Example 14 includes the apparatus of any one or more of the foregoing examples, wherein the management tile is to provide feedback associated with the execution of the machine learning algorithm to the management chiplet, and obtain an update to the machine learning algorithm from the management chiplet.
Example 15 includes the apparatus of any one or more of the foregoing examples, wherein the management tile is to authenticate the machine learning algorithm before the machine learning algorithm is executed.

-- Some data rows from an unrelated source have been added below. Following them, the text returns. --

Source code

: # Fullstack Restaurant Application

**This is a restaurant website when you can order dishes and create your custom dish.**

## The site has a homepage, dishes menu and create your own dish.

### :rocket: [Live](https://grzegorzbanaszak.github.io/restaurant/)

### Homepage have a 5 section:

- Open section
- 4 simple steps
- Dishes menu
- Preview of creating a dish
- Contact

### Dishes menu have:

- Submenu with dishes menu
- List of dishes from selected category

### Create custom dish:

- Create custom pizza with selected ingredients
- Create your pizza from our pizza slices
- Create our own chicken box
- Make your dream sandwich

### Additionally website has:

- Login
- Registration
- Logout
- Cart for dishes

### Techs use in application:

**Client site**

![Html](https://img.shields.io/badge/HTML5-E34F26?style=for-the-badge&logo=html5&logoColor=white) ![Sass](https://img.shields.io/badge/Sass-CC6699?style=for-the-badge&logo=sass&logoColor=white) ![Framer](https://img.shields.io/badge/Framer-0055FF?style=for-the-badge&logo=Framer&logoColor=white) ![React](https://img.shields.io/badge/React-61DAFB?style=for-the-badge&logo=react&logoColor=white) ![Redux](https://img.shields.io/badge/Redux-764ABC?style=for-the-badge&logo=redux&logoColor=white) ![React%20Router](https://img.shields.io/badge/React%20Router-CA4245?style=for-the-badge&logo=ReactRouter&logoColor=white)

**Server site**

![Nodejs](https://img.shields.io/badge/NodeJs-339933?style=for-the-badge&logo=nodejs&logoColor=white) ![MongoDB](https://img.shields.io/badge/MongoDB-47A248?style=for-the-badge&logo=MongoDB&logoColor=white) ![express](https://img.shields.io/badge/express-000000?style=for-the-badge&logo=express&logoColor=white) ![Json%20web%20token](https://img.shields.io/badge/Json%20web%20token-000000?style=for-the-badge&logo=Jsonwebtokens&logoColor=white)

Example 16 includes the apparatus of any one or more of the foregoing examples, wherein the management chiplet is to access the management tile via the one or more APIs to observe the state of the compute tile, execute a machine learning algorithm to perform inference based on the observed state, and access the management tile via the one or more APIs to control the feature of the compute tile based on the inference performed by the machine learning algorithm.
Example 17 includes the apparatus of any one or more of the foregoing examples, wherein the management chiplet is to authenticate the machine learning algorithm before the machine learning algorithm is executed.

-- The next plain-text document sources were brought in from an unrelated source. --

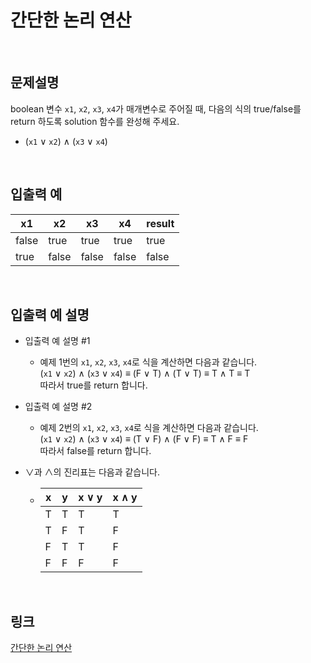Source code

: # 간단한 논리 연산

<br>

## 문제설명
boolean 변수 `x1`, `x2`, `x3`, `x4`가 매개변수로 주어질 때, 다음의 식의 true/false를 return 하도록 solution 함수를 완성해 주세요.

- (`x1` ∨ `x2`) ∧ (`x3` ∨ `x4`)

<br>

## 입출력 예
| x1 | x2 | x3 | x4 | result |
|---|---|---|---|---|
| false | true | true | true | true |
| true | false | false | false | false |

<br>

## 입출력 예 설명
- 입출력 예 설명 #1
    - 예제 1번의 `x1`, `x2`, `x3`, `x4`로 식을 계산하면 다음과 같습니다.<br>
    (`x1` ∨ `x2`) ∧ (`x3` ∨ `x4`) ≡ (F ∨ T) ∧ (T ∨ T) ≡ T ∧ T ≡ T<br>
    따라서 true를 return 합니다.

- 입출력 예 설명 #2
    - 예제 2번의 `x1`, `x2`, `x3`, `x4`로 식을 계산하면 다음과 같습니다.<br>
    (`x1` ∨ `x2`) ∧ (`x3` ∨ `x4`) ≡ (T ∨ F) ∧ (F ∨ F) ≡ T ∧ F ≡ F<br>
    따라서 false를 return 합니다.

- ∨과 ∧의 진리표는 다음과 같습니다.
    - | x | y | x ∨ y | x ∧ y |
        |---|---|---|---|
        | T | T | T | T |
        | T | F | T | F |
        | F | T | T | F |
        | F | F | F | F |

<br>

## 링크
[간단한 논리 연산](https://school.programmers.co.kr/learn/courses/30/lessons/181917)
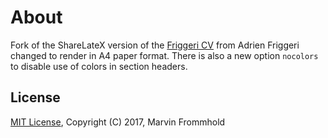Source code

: # About

Fork of the ShareLateX version of the [Friggeri CV](https://www.sharelatex.com/templates/cv-or-resume/fancy-cv) from Adrien Friggeri changed to render in A4 paper format. There is also a new option `nocolors` to disable use of colors in section headers.

## License

[MIT License](https://opensource.org/licenses/MIT), Copyright (C) 2017, Marvin Frommhold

Example 18 includes an apparatus (e.g., a management chiplet, etc.) comprising interface circuitry to communicate with one or more chiplets, machine-readable instructions, and at least one processor circuit to be programmed based on the machine-readable instructions to discover a management tile included in a first chiplet of the one or more chiplets, authenticate the management tile, and after the management tile is authenticated, obtain information from the management tile that identifies one or more application programming interfaces (APIs) implemented by the management tile to at least one or control or observe the first chiplet.
Example 19 includes the apparatus of any one or more of the foregoing examples, wherein the one or more APIs is a first set of one or more APIs, one or more of the at least one processor circuit is to provide a management system with access to a second set of one or more APIs, the second set of one or more APIs to at least one of control or observe at least one of the apparatus or the first chiplet.
Example 20 includes the apparatus of any one or more of the foregoing examples, wherein one or more of the at least one processor circuit is to authenticate the management system before the second set of one or more APIs is provided to the management system.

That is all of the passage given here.